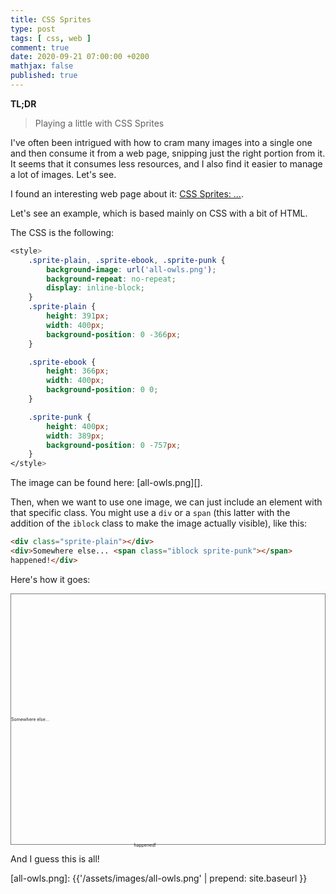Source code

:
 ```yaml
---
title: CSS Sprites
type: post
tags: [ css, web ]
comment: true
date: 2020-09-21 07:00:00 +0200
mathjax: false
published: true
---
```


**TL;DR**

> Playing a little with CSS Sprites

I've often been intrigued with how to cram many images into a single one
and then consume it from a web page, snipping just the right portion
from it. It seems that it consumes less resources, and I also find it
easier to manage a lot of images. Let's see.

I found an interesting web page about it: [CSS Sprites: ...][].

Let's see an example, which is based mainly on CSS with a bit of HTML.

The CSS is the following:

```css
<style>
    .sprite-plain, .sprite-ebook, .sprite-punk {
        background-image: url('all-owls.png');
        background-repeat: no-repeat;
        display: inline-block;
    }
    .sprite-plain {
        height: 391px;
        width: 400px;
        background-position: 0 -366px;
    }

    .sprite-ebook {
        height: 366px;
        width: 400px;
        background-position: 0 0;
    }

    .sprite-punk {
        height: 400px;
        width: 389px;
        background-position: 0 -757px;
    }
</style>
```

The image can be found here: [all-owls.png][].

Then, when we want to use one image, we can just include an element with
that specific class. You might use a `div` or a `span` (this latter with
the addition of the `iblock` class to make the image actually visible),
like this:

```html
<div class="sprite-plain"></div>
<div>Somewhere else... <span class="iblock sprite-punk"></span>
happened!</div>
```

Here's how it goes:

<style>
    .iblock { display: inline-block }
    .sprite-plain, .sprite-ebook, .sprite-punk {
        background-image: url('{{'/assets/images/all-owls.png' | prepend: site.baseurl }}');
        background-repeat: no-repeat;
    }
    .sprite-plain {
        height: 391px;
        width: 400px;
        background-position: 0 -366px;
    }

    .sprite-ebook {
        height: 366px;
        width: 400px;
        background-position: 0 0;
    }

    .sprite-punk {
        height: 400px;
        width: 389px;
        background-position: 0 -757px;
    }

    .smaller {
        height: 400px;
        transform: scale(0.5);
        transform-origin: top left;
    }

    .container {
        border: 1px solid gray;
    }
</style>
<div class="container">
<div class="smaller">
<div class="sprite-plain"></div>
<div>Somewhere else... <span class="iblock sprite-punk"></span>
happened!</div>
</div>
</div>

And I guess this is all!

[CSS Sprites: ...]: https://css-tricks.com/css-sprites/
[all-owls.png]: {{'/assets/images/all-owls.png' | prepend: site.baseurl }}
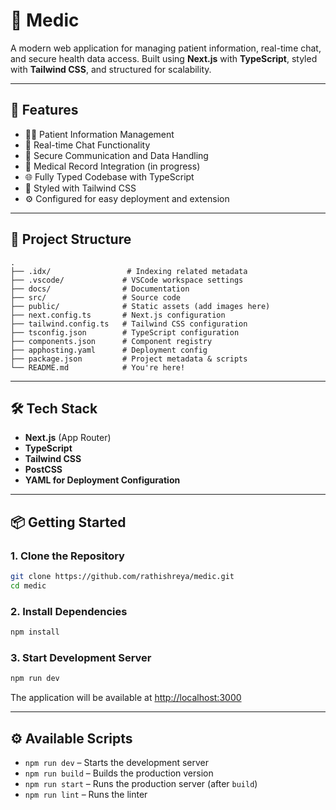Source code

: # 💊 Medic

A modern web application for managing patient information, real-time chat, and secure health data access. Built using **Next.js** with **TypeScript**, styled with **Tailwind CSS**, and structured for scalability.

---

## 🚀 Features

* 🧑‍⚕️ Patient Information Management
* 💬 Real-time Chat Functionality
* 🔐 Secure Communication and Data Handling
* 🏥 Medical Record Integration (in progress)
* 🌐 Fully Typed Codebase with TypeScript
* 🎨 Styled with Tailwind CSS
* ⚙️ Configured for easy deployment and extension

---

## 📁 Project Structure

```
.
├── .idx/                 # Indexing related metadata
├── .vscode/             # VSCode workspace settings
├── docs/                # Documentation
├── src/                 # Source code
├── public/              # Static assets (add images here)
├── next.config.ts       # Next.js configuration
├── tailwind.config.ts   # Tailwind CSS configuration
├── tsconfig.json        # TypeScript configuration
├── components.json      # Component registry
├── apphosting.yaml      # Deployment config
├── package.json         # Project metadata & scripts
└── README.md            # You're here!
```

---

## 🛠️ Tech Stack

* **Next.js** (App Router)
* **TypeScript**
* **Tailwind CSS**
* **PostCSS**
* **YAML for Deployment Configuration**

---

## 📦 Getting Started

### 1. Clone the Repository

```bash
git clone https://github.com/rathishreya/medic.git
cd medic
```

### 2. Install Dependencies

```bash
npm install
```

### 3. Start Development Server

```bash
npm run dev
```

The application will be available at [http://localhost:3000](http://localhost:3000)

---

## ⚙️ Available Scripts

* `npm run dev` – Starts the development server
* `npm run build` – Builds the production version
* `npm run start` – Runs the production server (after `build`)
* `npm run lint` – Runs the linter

What you have to do:
Copy out the line holding "the development server" along with all lines after it through the end of the entries, exactly and only these.

Reply to the exercise:
* `npm run dev` – Starts the development server
* `npm run build` – Builds the production version
* `npm run start` – Runs the production server (after `build`)
* `npm run lint` – Runs the linter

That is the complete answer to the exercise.